Siguiendo la ruta hacia la calle San Francisco, llegamos a Rialto, que precisamente este año 2026 celebra su centenario. Es el lugar de las Moscovitas, esas pastas finas de almendra y chocolate que ya viajan por medio mundo pero que aquí seguimos comprando en su salón de té de siempre. Lo que hace especial a estas confiterías es que, a pesar de haber crecido tanto, mantienen procesos muy manuales. En el caso de Rialto, todavía hay confiteros que dosifican las pastas una a una con manga, algo que se nota en la textura final. Es esa diferencia entre lo industrial y lo artesano lo que hace que estas tiendas sigan llenas de gente que busca el sabor de toda la vida.
Para quienes prefieren la bombonería de autor más pura, Peñalba en Milicias Nacionales es una parada obligatoria desde 1930. Sus bombones, como el famoso Oricio de trufa negra o sus panteones artesanales, son pequeñas joyas que se elaboran sin conservantes ni aditivos. Muy cerca está también Ovetus, que aunque es más reciente (fundada en 1994), se ha ganado un sitio fijo en nuestras meriendas. Sus cajas de bombones artesanales son el recurso que nunca falla cuando tienes que llevar un detalle a una cena. Al final, ser un "llambión" en Oviedo es casi una forma de vida, y propuestas como el Pastel del Peregrino de la Confitería Jarama o las Regentinas de la Confitería Asturias demuestran que cada obrador tiene su propia seña de identidad.

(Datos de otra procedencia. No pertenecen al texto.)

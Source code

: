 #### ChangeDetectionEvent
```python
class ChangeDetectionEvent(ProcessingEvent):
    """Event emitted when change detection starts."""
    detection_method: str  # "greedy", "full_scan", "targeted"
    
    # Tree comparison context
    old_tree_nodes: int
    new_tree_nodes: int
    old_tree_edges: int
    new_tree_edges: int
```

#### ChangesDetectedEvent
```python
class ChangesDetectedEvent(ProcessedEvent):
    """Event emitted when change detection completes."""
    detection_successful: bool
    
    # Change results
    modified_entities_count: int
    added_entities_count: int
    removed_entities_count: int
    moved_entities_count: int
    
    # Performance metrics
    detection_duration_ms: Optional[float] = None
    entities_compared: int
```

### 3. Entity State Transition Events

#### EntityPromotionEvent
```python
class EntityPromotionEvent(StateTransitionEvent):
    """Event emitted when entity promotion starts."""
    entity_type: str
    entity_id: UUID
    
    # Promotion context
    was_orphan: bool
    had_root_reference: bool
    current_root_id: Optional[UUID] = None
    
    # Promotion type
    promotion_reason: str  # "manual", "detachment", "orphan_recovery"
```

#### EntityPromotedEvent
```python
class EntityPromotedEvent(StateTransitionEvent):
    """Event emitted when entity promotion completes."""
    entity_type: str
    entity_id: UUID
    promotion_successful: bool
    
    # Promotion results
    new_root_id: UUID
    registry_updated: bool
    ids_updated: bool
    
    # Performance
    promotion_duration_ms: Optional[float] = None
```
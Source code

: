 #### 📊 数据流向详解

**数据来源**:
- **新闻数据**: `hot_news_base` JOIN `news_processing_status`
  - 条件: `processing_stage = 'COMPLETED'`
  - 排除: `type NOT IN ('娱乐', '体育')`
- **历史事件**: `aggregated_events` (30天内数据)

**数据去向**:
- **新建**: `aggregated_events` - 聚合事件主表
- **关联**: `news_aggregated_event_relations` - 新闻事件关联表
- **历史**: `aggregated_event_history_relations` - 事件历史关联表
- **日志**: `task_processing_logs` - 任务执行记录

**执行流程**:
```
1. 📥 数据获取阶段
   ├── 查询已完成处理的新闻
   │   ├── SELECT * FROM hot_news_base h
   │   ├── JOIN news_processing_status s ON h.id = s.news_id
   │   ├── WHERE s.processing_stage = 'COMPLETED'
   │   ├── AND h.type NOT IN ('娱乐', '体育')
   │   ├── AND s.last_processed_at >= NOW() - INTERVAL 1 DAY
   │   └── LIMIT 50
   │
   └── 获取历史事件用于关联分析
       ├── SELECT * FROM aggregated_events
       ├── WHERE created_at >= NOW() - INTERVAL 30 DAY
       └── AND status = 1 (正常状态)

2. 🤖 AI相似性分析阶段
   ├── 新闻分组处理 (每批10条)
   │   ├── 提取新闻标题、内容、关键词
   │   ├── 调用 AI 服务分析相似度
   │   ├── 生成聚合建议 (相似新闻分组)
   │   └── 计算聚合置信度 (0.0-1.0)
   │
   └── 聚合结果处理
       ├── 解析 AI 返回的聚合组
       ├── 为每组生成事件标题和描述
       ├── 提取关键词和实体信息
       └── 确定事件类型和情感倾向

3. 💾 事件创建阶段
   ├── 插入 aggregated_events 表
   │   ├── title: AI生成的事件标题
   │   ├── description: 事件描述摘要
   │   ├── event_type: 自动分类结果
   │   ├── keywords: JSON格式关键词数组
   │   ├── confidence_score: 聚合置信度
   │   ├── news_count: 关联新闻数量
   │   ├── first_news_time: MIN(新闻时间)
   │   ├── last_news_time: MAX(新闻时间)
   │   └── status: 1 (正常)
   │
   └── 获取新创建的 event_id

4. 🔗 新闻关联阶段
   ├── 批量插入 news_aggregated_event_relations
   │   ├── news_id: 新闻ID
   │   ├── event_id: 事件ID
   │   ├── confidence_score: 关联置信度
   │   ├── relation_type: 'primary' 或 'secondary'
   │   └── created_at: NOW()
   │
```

Aunque la ruta oficial de Oviedo Llambión suele concentrarse entre mayo y junio, lo bueno de vivir aquí es que estos dulces están disponibles todo el año. Es una suerte poder recorrer el centro y encontrar establecimientos que han pasado por cinco generaciones manteniendo la misma calidad en la almendra marcona o en el tueste del cacao. Ya sea por probar la novedad ahumada de Verdú o por volver a los clásicos de siempre, Oviedo sigue demostrando que en el arte de la repostería artesana tiene muy pocos rivales.